For the same reason no one in the group is using any weapon that wouldnt be common amoung hive gangers or bodyguards, a shotgun here, a few auto pistols and a las pistol there. I'd say it depends on your players, but the truth is players will usually act sensibly if the GM makes the world react realistically to their actions.

but the truth is players will usually act sensibly if the GM makes the world react realistically to their actions.

This has been my experience, as well.

some players might - others will complain why the GM always tries to mock them. Depends VERY much on the players.

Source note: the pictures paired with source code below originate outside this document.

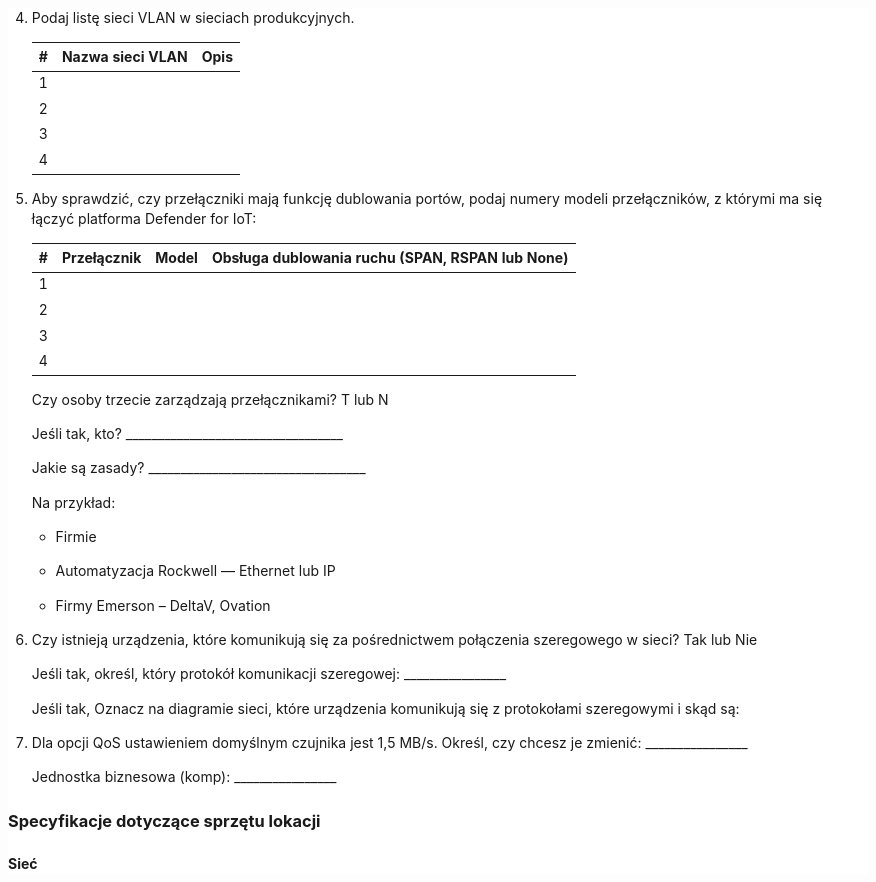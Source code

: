 4. Podaj listę sieci VLAN w sieciach produkcyjnych.

    | **#** | **Nazwa sieci VLAN** | **Opis** |
    |--|--|--|
    | 1 |  |  |
    | 2 |  |  |
    | 3 |  |  |
    | 4 |  |  |

5. Aby sprawdzić, czy przełączniki mają funkcję dublowania portów, podaj numery modeli przełączników, z którymi ma się łączyć platforma Defender for IoT:

    | **#** | **Przełącznik** | **Model** | **Obsługa dublowania ruchu (SPAN, RSPAN lub None)** |
    |--|--|--|--|
    | 1 |  |  |
    | 2 |  |  |
    | 3 |  |  |
    | 4 |  |  |

    Czy osoby trzecie zarządzają przełącznikami? T lub N 

    Jeśli tak, kto? __________________________________ 

    Jakie są zasady? __________________________________ 

    Na przykład:

    - Firmie

    - Automatyzacja Rockwell — Ethernet lub IP

    - Firmy Emerson – DeltaV, Ovation
    
6. Czy istnieją urządzenia, które komunikują się za pośrednictwem połączenia szeregowego w sieci? Tak lub Nie 

    Jeśli tak, określ, który protokół komunikacji szeregowej: ________________ 

    Jeśli tak, Oznacz na diagramie sieci, które urządzenia komunikują się z protokołami szeregowymi i skąd są: 
 
    <Add your network diagram with marked serial connection> 

7. Dla opcji QoS ustawieniem domyślnym czujnika jest 1,5 MB/s. Określ, czy chcesz je zmienić: ________________ 

   Jednostka biznesowa (komp): ________________ 

### <a name="specifications-for-site-equipment"></a>Specyfikacje dotyczące sprzętu lokacji

#### <a name="network"></a>Sieć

In my oppinion, clear rules are best for such things, as they provide a good framework to agree on.

I don't think agility caps are really the way to go. 40 cap for Imperial Guard armour, and 35 for Stormtrooper? That's ridiculous. It's light plates on top of a body suit, and made for quick movement in War. Power armour is the only place I can see it going that low.

Also, Carapace doesn't need to be unsubtle armour. It can be really thin and formfitting and easily fit under a cloak or robes without looking a mess. ESPECIALLY in the Imperium where every second person has a massive bionic array sprawling out of their hunchback, or robotic limbs or even just big guns themselves.

Edited by Felenis

One problem I see creep up with Armor is that GMs can tend not to be aware of alternate combat tactics to challenge the players:

Often there will be a player with a gigantic amount of armor and toughness who always counts as lightly wounded. At this point, simply using direct damage weapons tends to not offer much of a challenge. It's even more of a problem if the other party members are not as heavily armored, and you don't want to just murder them by accident.

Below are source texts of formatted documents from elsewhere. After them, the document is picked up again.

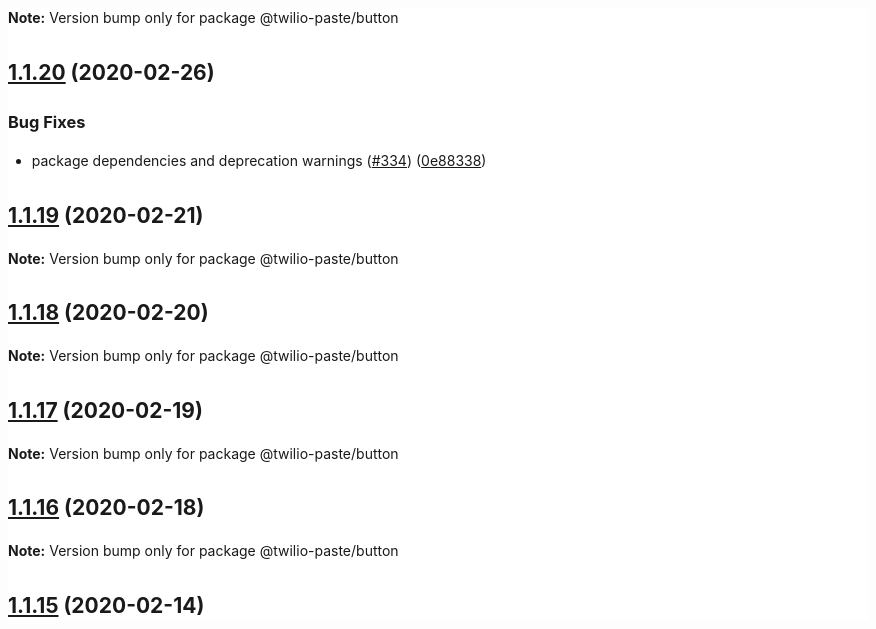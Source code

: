 **Note:** Version bump only for package @twilio-paste/button





## [1.1.20](https://github.com/twilio-labs/paste/compare/@twilio-paste/button@1.1.19...@twilio-paste/button@1.1.20) (2020-02-26)


### Bug Fixes

* package dependencies and deprecation warnings ([#334](https://github.com/twilio-labs/paste/issues/334)) ([0e88338](https://github.com/twilio-labs/paste/commit/0e88338511e6835a79eb0a9cea8d5b3a1cdf0a88))





## [1.1.19](https://github.com/twilio-labs/paste/compare/@twilio-paste/button@1.1.18...@twilio-paste/button@1.1.19) (2020-02-21)

**Note:** Version bump only for package @twilio-paste/button





## [1.1.18](https://github.com/twilio-labs/paste/compare/@twilio-paste/button@1.1.17...@twilio-paste/button@1.1.18) (2020-02-20)

**Note:** Version bump only for package @twilio-paste/button





## [1.1.17](https://github.com/twilio-labs/paste/compare/@twilio-paste/button@1.1.16...@twilio-paste/button@1.1.17) (2020-02-19)

**Note:** Version bump only for package @twilio-paste/button





## [1.1.16](https://github.com/twilio-labs/paste/compare/@twilio-paste/button@1.1.15...@twilio-paste/button@1.1.16) (2020-02-18)

**Note:** Version bump only for package @twilio-paste/button





## [1.1.15](https://github.com/twilio-labs/paste/compare/@twilio-paste/button@1.1.14...@twilio-paste/button@1.1.15) (2020-02-14)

This is perhaps when you break out weapons that deal characteristic damage, fatigue, or test other characteristics for their effects.

So to that end, they may wish to include a strategy section for the GM on 'how to deal with hard targets', or similar.

You don't want to simply decimate players under a tide of Dark Eldar assassins-- merely have their opponents adapt realistically to who they're facing. (And any rules FFG includes for this could perhaps be welcome.)

some players might - others will complain why the GM always tries to mock them. Depends VERY much on the players.

In my oppinion, clear rules are best for such things, as they provide a good framework to agree on.

I guess this depends on what you see the role of the GM as being. I like to see myself as a director, not a facilitator. If the game becomes purely crunch theres a very real chance of it turning into players vs GM, which is the death of fun.

some players might - others will complain why the GM always tries to mock them. Depends VERY much on the players.

In my oppinion, clear rules are best for such things, as they provide a good framework to agree on.

I guess this depends on what you see the role of the GM as being. I like to see myself as a director, not a facilitator. If the game becomes purely crunch theres a very real chance of it turning into players vs GM, which is the death of fun.

It is not players VS GM.

It is more like the players are a quite confident type (what I do like in general) - clear rules give a good guideline for everyone to plan upon.